**INPUT**.

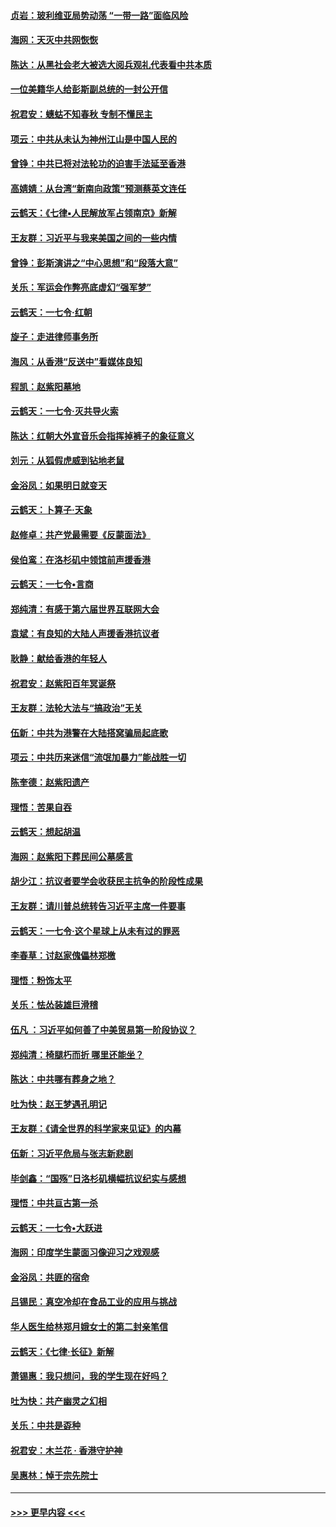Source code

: #### [贞岩：玻利维亚局势动荡 “一带一路”面临风险](../pages/nsc993/n11619480.md?t=10300156) 
#### [海网：天灭中共网恢恢](../pages/nsc993/n11618261.md?t=10300156) 
#### [陈达：从黑社会老大被选大阅兵观礼代表看中共本质](../pages/nsc993/n11618229.md?t=10300156) 
#### [一位美籍华人给彭斯副总统的一封公开信](../pages/nsc993/n11616906.md?t=10300156) 
#### [祝君安：蟪蛄不知春秋  专制不懂民主](../pages/nsc993/n11616882.md?t=10300156) 
#### [项云：中共从未认为神州江山是中国人民的](../pages/nsc993/n11616763.md?t=10300156) 
#### [曾铮：中共已将对法轮功的迫害手法延至香港](../pages/nsc993/n11616561.md?t=10300156) 
#### [高婧婧：从台湾“新南向政策”预测蔡英文连任](../pages/nsc993/n11616518.md?t=10300156) 
#### [云鹤天：《七律▪人民解放军占领南京》新解](../pages/nsc993/n11616490.md?t=10300156) 
#### [王友群：习近平与我来美国之间的一些内情](../pages/nsc993/n11615052.md?t=10300156) 
#### [曾铮：彭斯演讲之“中心思想”和“段落大意”](../pages/nsc993/n11615020.md?t=10300156) 
#### [关乐：军运会作弊亮底虚幻“强军梦”](../pages/nsc993/n11615008.md?t=10300156) 
#### [云鹤天：一七令‧红朝](../pages/nsc993/n11615000.md?t=10300156) 
#### [旋子：走进律师事务所](../pages/nsc993/n11614894.md?t=10300156) 
#### [海风：从香港“反送中”看媒体良知](../pages/nsc993/n11614480.md?t=10300156) 
#### [程凯：赵紫阳墓地](../pages/nsc993/n11614464.md?t=10300156) 
#### [云鹤天：一七令‧灭共导火索](../pages/nsc993/n11613471.md?t=10300156) 
#### [陈达：红朝大外宣音乐会指挥掉裤子的象征意义](../pages/nsc993/n11613456.md?t=10300156) 
#### [刘元：从狐假虎威到钻地老鼠](../pages/nsc993/n11612832.md?t=10300156) 
#### [金浴凤：如果明日就变天](../pages/nsc993/n11611135.md?t=10300156) 
#### [云鹤天：卜算子‧天象](../pages/nsc993/n11609023.md?t=10300156) 
#### [赵修卓：共产党最需要《反蒙面法》](../pages/nsc993/n11608006.md?t=10300156) 
#### [侯伯鸾：在洛杉矶中领馆前声援香港](../pages/nsc993/n11607802.md?t=10300156) 
#### [云鹤天：一七令•言商](../pages/nsc993/n11606248.md?t=10300156) 
#### [郑纯清：有感于第六届世界互联网大会](../pages/nsc993/n11604718.md?t=10300156) 
#### [袁斌：有良知的大陆人声援香港抗议者](../pages/nsc993/n11603673.md?t=10300156) 
#### [耿静：献给香港的年轻人](../pages/nsc993/n11602462.md?t=10300156) 
#### [祝君安：赵紫阳百年冥诞祭](../pages/nsc993/n11601386.md?t=10300156) 
#### [王友群：法轮大法与“搞政治”无关](../pages/nsc993/n11601658.md?t=10300156) 
#### [伍新：中共为港警在大陆搭窝骗局起底歌](../pages/nsc993/n11601536.md?t=10300156) 
#### [项云：中共历来迷信“流氓加暴力”能战胜一切](../pages/nsc993/n11601496.md?t=10300156) 
#### [陈奎德：赵紫阳遗产](../pages/nsc993/n11601444.md?t=10300156) 
#### [理悟：苦果自吞](../pages/nsc993/n11601385.md?t=10300156) 
#### [云鹤天：想起胡温](../pages/nsc993/n11600033.md?t=10300156) 
#### [海网：赵紫阳下葬民间公墓感言](../pages/nsc993/n11600021.md?t=10300156) 
#### [胡少江：抗议者要学会收获民主抗争的阶段性成果](../pages/nsc993/n11599626.md?t=10300156) 
#### [王友群：请川普总统转告习近平主席一件要事](../pages/nsc993/n11599533.md?t=10300156) 
#### [云鹤天：一七令‧这个星球上从未有过的罪恶](../pages/nsc993/n11598881.md?t=10300156) 
#### [李春草：讨赵家傀儡林郑檄](../pages/nsc993/n11598789.md?t=10300156) 
#### [理悟：粉饰太平](../pages/nsc993/n11598776.md?t=10300156) 
#### [关乐：怯怂装雄巨滑稽](../pages/nsc993/n11598767.md?t=10300156) 
#### [伍凡 ：习近平如何善了中美贸易第一阶段协议？](../pages/nsc993/n11596305.md?t=10300156) 
#### [郑纯清：椅腿朽而折 哪里还能坐？](../pages/nsc993/n11596273.md?t=10300156) 
#### [陈达：中共哪有葬身之地？](../pages/nsc993/n11596253.md?t=10300156) 
#### [吐为快：赵王梦遇孔明记](../pages/nsc993/n11596208.md?t=10300156) 
#### [王友群：《请全世界的科学家来见证》的内幕](../pages/nsc993/n11594091.md?t=10300156) 
#### [伍新：习近平危局与张志新悲剧](../pages/nsc993/n11594089.md?t=10300156) 
#### [毕剑鑫：“国殇”日洛杉矶横幅抗议纪实与感想](../pages/nsc993/n11591301.md?t=10300156) 
#### [理悟：中共亘古第一杀](../pages/nsc993/n11590734.md?t=10300156) 
#### [云鹤天：一七令•大跃进](../pages/nsc993/n11590699.md?t=10300156) 
#### [海网：印度学生蒙面习像迎习之戏观感](../pages/nsc993/n11590675.md?t=10300156) 
#### [金浴凤：共匪的宿命](../pages/nsc993/n11586383.md?t=10300156) 
#### [吕锡民：真空冷却在食品工业的应用与挑战](../pages/nsc993/n11585819.md?t=10300156) 
#### [华人医生给林郑月娥女士的第二封亲笔信](../pages/nsc993/n11585124.md?t=10300156) 
#### [云鹤天：《七律·长征》新解](../pages/nsc993/n11584578.md?t=10300156) 
#### [萧锡惠：我只想问，我的学生现在好吗？](../pages/nsc993/n11583828.md?t=10300156) 
#### [吐为快：共产幽灵之幻相](../pages/nsc993/n11583224.md?t=10300156) 
#### [关乐：中共是孬种](../pages/nsc993/n11582099.md?t=10300156) 
#### [祝君安：木兰花 · 香港守护神](../pages/nsc993/n11581782.md?t=10300156) 
#### [吴惠林：悼于宗先院士](../pages/nsc993/n11580283.md?t=10300156) 

----
#### [ >>> 更早内容 <<< ](../indexes/nsc993-earlier.md)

**WORK TASK**. Within the data above, the span starting at the line containing "#### [云鹤天：一七令‧灭共导火索]" and ending at the line containing "#### [金浴凤：如果明日" is to be retyped exactly, with no other lines.

**TASK RESPONSE**.
#### [云鹤天：一七令‧灭共导火索](../pages/nsc993/n11613471.md?t=10300156) 
#### [陈达：红朝大外宣音乐会指挥掉裤子的象征意义](../pages/nsc993/n11613456.md?t=10300156) 
#### [刘元：从狐假虎威到钻地老鼠](../pages/nsc993/n11612832.md?t=10300156) 
#### [金浴凤：如果明日就变天](../pages/nsc993/n11611135.md?t=10300156) 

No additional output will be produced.